Task instructions. Up to and including the line with "# Back End Stack", output the records exactly as they appear.

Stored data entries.
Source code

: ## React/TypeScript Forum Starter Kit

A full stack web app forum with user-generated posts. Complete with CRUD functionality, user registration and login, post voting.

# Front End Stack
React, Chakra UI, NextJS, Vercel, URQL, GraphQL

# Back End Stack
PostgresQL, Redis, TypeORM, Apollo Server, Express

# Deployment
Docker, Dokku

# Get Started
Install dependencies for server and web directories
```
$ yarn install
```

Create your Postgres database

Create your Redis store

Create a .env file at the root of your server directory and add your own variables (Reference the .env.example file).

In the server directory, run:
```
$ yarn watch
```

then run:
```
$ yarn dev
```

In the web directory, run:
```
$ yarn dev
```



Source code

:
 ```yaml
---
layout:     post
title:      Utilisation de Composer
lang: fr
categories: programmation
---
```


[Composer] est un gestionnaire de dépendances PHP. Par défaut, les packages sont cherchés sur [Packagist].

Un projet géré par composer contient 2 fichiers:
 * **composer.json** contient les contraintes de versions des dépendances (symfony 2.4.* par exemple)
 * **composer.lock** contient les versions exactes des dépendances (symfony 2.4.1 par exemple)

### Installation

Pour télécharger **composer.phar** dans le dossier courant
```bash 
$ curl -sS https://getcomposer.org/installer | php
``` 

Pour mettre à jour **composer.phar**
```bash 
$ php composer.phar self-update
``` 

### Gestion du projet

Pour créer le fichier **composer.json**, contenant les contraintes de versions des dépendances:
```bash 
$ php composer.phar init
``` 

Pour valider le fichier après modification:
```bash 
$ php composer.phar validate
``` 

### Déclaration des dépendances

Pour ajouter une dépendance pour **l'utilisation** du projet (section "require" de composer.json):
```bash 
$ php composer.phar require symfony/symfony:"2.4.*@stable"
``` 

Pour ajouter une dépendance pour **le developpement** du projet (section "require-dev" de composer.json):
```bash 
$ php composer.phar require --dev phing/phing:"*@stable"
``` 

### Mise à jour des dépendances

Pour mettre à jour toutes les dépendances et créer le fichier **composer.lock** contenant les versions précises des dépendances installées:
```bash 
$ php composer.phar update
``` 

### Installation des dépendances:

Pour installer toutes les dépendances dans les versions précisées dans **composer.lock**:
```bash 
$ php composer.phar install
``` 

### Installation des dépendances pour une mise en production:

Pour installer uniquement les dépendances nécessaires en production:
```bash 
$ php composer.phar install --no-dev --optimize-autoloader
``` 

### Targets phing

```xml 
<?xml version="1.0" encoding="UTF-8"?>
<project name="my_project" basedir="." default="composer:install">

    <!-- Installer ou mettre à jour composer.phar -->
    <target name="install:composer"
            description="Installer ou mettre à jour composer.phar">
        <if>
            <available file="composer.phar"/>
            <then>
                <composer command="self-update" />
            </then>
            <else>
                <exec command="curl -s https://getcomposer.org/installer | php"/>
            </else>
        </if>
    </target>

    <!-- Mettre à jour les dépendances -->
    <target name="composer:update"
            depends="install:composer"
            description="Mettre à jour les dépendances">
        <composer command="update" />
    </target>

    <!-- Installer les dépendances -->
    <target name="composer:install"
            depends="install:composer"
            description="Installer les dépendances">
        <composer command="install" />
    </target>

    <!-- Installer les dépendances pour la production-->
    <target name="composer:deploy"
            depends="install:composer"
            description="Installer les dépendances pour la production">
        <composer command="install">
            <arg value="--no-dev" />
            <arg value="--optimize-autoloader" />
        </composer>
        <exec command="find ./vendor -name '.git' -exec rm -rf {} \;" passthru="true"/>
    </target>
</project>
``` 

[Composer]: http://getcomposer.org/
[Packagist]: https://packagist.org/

Exercise answer.
Source code

: ## React/TypeScript Forum Starter Kit

A full stack web app forum with user-generated posts. Complete with CRUD functionality, user registration and login, post voting.

# Front End Stack
React, Chakra UI, NextJS, Vercel, URQL, GraphQL

# Back End Stack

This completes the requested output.